Z drugiej strony do tych 7 tys. dodaj jeszcze 10 i kup powietrzna pompe
ciepla. Ogrzejesz caly dom be kropli tego gangsterskiego gazu i zabawy w
kominkowanie kotlowniane. Niestety konieczna bedzie podlogowka.
>Notabene mam znajomego który ma takowe rozwiązanie i póki co syfu nie
>zaobserwowałem (może nie rąbie w salonie skubaniec :-) )
Moze tez sprzata zamiast odpoczywac, czy co tam jeszcze.
>Ja planuję to samo wyjście, które poza możliwością ulżenia zbiornikowi
>gazu na kilka godzin dziennie (około 20% doby - w weekendy dłużej)
>daje mi komfort że jeśli np. będę chwilowo bez pracy to wtedy mogę
>zrobić faktycznie kotłownię w salonie :-)
To samo da Ci kociol w kotlowni a nawet wiecej.
Zrobisz jak uwazasz rzecz jasna, ja tylko tlumacze co mialem na mysli
wczesniej i z mojej strony EOT.
Pozdro.. TK
-
18. Data: 2009-05-21 09:57:18
Temat: Re: poszukuję kominka z płaszczem wodnym
Od: xart <x...@g...com>
Ania pisze:
> Myślę, że ta grupa jest też po to żeby ostrzegać i odwodzić
> nieświadomych od złych pomysłów. A kotłownia w salonie to idiotyczny
> pomysł. Dwie kotłownie - w tym jedna w salonie - równie bez sensu.

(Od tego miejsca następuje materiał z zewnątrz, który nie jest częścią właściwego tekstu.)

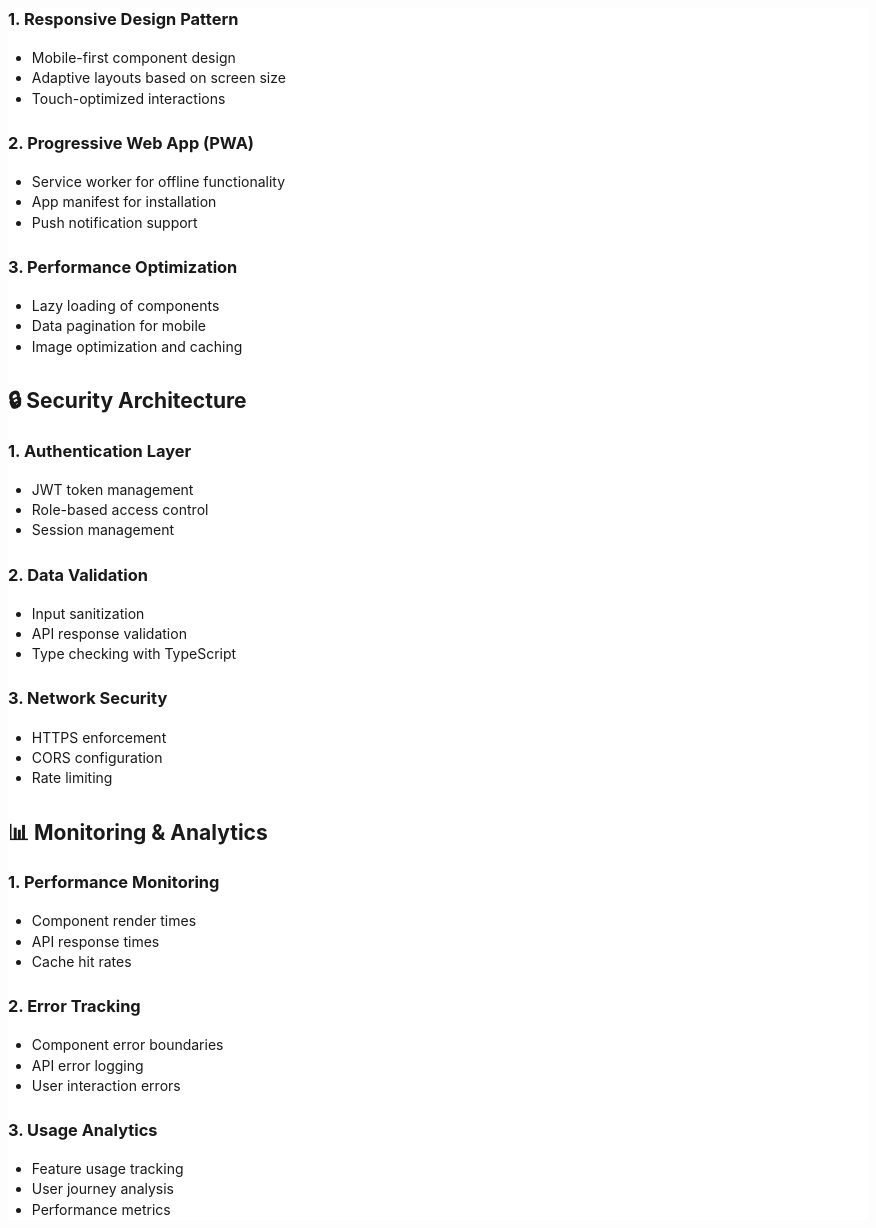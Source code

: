### 1. **Responsive Design Pattern**
- Mobile-first component design
- Adaptive layouts based on screen size
- Touch-optimized interactions

### 2. **Progressive Web App (PWA)**
- Service worker for offline functionality
- App manifest for installation
- Push notification support

### 3. **Performance Optimization**
- Lazy loading of components
- Data pagination for mobile
- Image optimization and caching

## 🔒 Security Architecture

### 1. **Authentication Layer**
- JWT token management
- Role-based access control
- Session management

### 2. **Data Validation**
- Input sanitization
- API response validation
- Type checking with TypeScript

### 3. **Network Security**
- HTTPS enforcement
- CORS configuration
- Rate limiting

## 📊 Monitoring & Analytics

### 1. **Performance Monitoring**
- Component render times
- API response times
- Cache hit rates

### 2. **Error Tracking**
- Component error boundaries
- API error logging
- User interaction errors

### 3. **Usage Analytics**
- Feature usage tracking
- User journey analysis
- Performance metrics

> Chyba lepiej zrobić jedną porządną kotłownię i kominek dla klimatu...
> Nie wierzę, żeby ktoś był zadowolony z kotłowni w reprezentacyjnym
> miejscu - nawet jak udaje zadowolonego to tylko dlatego, ze głupio się
> przyznać do błędu.
W 100% sie z tym zgadzam, kominek z zalozenia postawilem jako
"rekreacyjny" - nie rozprowadzalem rurami goracego powietrza etc.
Tak sie zlozylo. ze musialem sie nim opalac przez miesiac w zimie
i powiem szczerze - nigdy wiecej. A ostatnim leniem nie jestem
- w kotlowni mam groszkowca, ktory mimo upierdliwosci zwiazanej z
okresowym czszczeniem jest luksusem w porownaniu z kominkiem.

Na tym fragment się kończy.